*Dataset entries*.
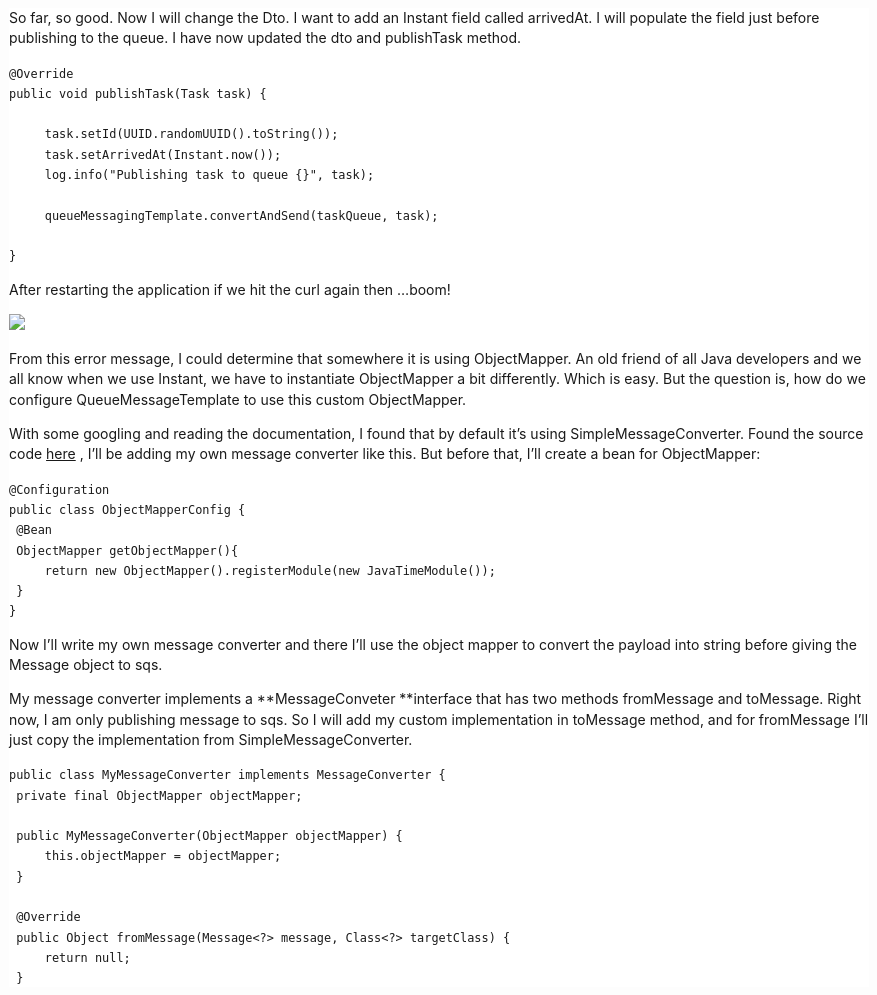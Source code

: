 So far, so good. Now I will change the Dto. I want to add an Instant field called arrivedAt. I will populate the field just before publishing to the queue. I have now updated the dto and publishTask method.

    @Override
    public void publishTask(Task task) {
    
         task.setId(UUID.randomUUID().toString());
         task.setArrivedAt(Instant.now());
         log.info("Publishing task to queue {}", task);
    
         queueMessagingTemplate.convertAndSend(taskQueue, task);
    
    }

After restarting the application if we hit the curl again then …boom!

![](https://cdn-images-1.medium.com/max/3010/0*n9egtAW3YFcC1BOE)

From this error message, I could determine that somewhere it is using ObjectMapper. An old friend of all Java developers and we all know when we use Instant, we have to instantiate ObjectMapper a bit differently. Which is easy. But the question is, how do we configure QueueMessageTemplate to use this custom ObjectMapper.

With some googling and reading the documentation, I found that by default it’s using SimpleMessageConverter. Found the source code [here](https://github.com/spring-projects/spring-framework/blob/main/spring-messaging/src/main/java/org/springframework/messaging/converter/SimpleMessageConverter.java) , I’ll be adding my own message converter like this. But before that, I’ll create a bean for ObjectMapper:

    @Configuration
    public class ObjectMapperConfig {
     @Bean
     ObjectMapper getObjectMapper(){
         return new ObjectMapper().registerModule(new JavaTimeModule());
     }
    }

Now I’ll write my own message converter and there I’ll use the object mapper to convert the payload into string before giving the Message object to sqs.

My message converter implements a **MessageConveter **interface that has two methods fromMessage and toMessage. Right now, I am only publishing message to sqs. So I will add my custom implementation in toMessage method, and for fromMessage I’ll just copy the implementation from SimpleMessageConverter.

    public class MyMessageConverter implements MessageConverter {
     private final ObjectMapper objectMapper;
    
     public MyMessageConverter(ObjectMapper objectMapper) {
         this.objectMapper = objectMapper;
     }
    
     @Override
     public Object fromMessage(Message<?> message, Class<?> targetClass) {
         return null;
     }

*The task*.
Working from the material above, state how many lines contain "fromMessage"; give only the number.

*Finished exercise*.
2